Work instruction:
Output the data that follows, keeping every line identical.

Working data:
..............................

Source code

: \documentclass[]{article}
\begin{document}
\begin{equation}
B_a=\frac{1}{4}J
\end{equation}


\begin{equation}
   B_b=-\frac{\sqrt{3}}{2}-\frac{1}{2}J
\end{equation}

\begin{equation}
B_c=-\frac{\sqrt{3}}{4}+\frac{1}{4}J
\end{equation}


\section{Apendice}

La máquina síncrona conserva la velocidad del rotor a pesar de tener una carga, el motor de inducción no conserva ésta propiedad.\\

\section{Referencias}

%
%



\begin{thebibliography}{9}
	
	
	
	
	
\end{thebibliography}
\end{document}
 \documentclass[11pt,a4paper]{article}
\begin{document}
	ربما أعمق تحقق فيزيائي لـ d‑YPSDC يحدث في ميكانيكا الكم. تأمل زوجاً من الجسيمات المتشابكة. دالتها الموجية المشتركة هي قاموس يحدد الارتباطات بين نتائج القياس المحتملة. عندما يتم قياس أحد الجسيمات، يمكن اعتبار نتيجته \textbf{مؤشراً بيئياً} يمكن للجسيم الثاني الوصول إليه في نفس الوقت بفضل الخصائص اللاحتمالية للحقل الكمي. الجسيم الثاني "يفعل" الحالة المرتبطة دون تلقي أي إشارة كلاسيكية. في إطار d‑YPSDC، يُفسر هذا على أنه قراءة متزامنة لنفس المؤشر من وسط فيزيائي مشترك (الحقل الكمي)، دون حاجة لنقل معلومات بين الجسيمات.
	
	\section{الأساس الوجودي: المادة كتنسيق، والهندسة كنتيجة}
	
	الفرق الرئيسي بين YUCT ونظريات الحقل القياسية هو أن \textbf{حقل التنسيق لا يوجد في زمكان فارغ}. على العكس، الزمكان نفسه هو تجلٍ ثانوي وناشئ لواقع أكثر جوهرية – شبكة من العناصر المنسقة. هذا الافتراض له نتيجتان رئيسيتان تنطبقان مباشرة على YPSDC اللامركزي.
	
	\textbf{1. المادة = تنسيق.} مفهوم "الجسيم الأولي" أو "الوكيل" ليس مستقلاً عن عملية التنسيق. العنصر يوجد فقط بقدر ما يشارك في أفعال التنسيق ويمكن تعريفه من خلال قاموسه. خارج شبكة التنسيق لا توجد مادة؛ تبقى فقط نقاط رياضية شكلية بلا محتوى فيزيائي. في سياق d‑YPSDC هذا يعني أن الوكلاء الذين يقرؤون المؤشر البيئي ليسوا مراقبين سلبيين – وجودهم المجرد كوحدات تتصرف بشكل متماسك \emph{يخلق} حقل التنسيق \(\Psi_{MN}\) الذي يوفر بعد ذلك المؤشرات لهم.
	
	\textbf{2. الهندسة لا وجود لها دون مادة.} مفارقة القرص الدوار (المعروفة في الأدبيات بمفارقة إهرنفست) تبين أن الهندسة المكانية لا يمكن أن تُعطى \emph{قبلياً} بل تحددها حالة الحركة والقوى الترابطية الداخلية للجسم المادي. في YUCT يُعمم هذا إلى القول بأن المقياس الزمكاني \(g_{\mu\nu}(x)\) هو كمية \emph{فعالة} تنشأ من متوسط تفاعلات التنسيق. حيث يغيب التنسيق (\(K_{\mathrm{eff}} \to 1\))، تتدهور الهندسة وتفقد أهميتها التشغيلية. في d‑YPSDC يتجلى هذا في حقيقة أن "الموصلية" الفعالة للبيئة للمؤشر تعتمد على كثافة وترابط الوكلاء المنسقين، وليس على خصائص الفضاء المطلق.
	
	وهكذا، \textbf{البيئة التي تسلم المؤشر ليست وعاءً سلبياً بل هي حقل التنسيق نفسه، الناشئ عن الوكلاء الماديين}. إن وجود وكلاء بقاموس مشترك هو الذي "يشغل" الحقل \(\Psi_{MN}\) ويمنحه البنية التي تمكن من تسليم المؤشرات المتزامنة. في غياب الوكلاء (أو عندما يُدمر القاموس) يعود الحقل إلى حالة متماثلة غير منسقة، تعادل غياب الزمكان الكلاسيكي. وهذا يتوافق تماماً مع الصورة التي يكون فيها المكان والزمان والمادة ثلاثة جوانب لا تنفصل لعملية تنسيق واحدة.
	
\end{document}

..............................

Your solution:
Source code

: \documentclass[]{article}
\begin{document}
\begin{equation}
B_a=\frac{1}{4}J
\end{equation}


\begin{equation}
   B_b=-\frac{\sqrt{3}}{2}-\frac{1}{2}J
\end{equation}

\begin{equation}
B_c=-\frac{\sqrt{3}}{4}+\frac{1}{4}J
\end{equation}


\section{Apendice}

La máquina síncrona conserva la velocidad del rotor a pesar de tener una carga, el motor de inducción no conserva ésta propiedad.\\

\section{Referencias}

%
%



\begin{thebibliography}{9}
	
	
	
	
	
\end{thebibliography}
\end{document}
 \documentclass[11pt,a4paper]{article}
\begin{document}
	ربما أعمق تحقق فيزيائي لـ d‑YPSDC يحدث في ميكانيكا الكم. تأمل زوجاً من الجسيمات المتشابكة. دالتها الموجية المشتركة هي قاموس يحدد الارتباطات بين نتائج القياس المحتملة. عندما يتم قياس أحد الجسيمات، يمكن اعتبار نتيجته \textbf{مؤشراً بيئياً} يمكن للجسيم الثاني الوصول إليه في نفس الوقت بفضل الخصائص اللاحتمالية للحقل الكمي. الجسيم الثاني "يفعل" الحالة المرتبطة دون تلقي أي إشارة كلاسيكية. في إطار d‑YPSDC، يُفسر هذا على أنه قراءة متزامنة لنفس المؤشر من وسط فيزيائي مشترك (الحقل الكمي)، دون حاجة لنقل معلومات بين الجسيمات.
	
	\section{الأساس الوجودي: المادة كتنسيق، والهندسة كنتيجة}
	
	الفرق الرئيسي بين YUCT ونظريات الحقل القياسية هو أن \textbf{حقل التنسيق لا يوجد في زمكان فارغ}. على العكس، الزمكان نفسه هو تجلٍ ثانوي وناشئ لواقع أكثر جوهرية – شبكة من العناصر المنسقة. هذا الافتراض له نتيجتان رئيسيتان تنطبقان مباشرة على YPSDC اللامركزي.
	
	\textbf{1. المادة = تنسيق.} مفهوم "الجسيم الأولي" أو "الوكيل" ليس مستقلاً عن عملية التنسيق. العنصر يوجد فقط بقدر ما يشارك في أفعال التنسيق ويمكن تعريفه من خلال قاموسه. خارج شبكة التنسيق لا توجد مادة؛ تبقى فقط نقاط رياضية شكلية بلا محتوى فيزيائي. في سياق d‑YPSDC هذا يعني أن الوكلاء الذين يقرؤون المؤشر البيئي ليسوا مراقبين سلبيين – وجودهم المجرد كوحدات تتصرف بشكل متماسك \emph{يخلق} حقل التنسيق \(\Psi_{MN}\) الذي يوفر بعد ذلك المؤشرات لهم.
	
	\textbf{2. الهندسة لا وجود لها دون مادة.} مفارقة القرص الدوار (المعروفة في الأدبيات بمفارقة إهرنفست) تبين أن الهندسة المكانية لا يمكن أن تُعطى \emph{قبلياً} بل تحددها حالة الحركة والقوى الترابطية الداخلية للجسم المادي. في YUCT يُعمم هذا إلى القول بأن المقياس الزمكاني \(g_{\mu\nu}(x)\) هو كمية \emph{فعالة} تنشأ من متوسط تفاعلات التنسيق. حيث يغيب التنسيق (\(K_{\mathrm{eff}} \to 1\))، تتدهور الهندسة وتفقد أهميتها التشغيلية. في d‑YPSDC يتجلى هذا في حقيقة أن "الموصلية" الفعالة للبيئة للمؤشر تعتمد على كثافة وترابط الوكلاء المنسقين، وليس على خصائص الفضاء المطلق.
	
	وهكذا، \textbf{البيئة التي تسلم المؤشر ليست وعاءً سلبياً بل هي حقل التنسيق نفسه، الناشئ عن الوكلاء الماديين}. إن وجود وكلاء بقاموس مشترك هو الذي "يشغل" الحقل \(\Psi_{MN}\) ويمنحه البنية التي تمكن من تسليم المؤشرات المتزامنة. في غياب الوكلاء (أو عندما يُدمر القاموس) يعود الحقل إلى حالة متماثلة غير منسقة، تعادل غياب الزمكان الكلاسيكي. وهذا يتوافق تماماً مع الصورة التي يكون فيها المكان والزمان والمادة ثلاثة جوانب لا تنفصل لعملية تنسيق واحدة.
	
\end{document}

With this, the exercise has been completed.